Source texts of formatted documents
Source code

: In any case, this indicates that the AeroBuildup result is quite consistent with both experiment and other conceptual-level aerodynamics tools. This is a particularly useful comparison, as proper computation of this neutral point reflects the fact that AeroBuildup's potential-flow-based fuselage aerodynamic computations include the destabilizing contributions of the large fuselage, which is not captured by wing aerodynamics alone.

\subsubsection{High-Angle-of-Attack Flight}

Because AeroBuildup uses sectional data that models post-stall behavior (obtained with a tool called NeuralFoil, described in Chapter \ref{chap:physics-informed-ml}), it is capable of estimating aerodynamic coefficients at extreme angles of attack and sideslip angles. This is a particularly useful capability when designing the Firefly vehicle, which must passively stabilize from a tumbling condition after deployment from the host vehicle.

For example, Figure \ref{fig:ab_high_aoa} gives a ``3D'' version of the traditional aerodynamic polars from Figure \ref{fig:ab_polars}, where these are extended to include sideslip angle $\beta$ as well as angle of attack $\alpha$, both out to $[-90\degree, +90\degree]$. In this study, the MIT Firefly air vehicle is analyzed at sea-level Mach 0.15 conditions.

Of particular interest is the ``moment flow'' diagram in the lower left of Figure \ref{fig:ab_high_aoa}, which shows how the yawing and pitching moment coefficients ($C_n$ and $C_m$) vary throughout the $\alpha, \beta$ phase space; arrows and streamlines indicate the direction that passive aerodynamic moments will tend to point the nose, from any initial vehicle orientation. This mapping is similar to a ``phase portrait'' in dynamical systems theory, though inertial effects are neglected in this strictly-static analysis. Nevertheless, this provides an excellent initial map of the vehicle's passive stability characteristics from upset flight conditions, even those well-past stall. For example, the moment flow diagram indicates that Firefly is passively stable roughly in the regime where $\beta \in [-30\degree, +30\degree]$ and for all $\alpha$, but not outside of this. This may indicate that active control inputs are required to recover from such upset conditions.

__WORK ORDER__:
Each line of the records, from the opening one through the line holding "wing aerodynamics alone.", should be restated word for word, with nothing else in the answer.

__TASK RESULT__:
Source code

: In any case, this indicates that the AeroBuildup result is quite consistent with both experiment and other conceptual-level aerodynamics tools. This is a particularly useful comparison, as proper computation of this neutral point reflects the fact that AeroBuildup's potential-flow-based fuselage aerodynamic computations include the destabilizing contributions of the large fuselage, which is not captured by wing aerodynamics alone.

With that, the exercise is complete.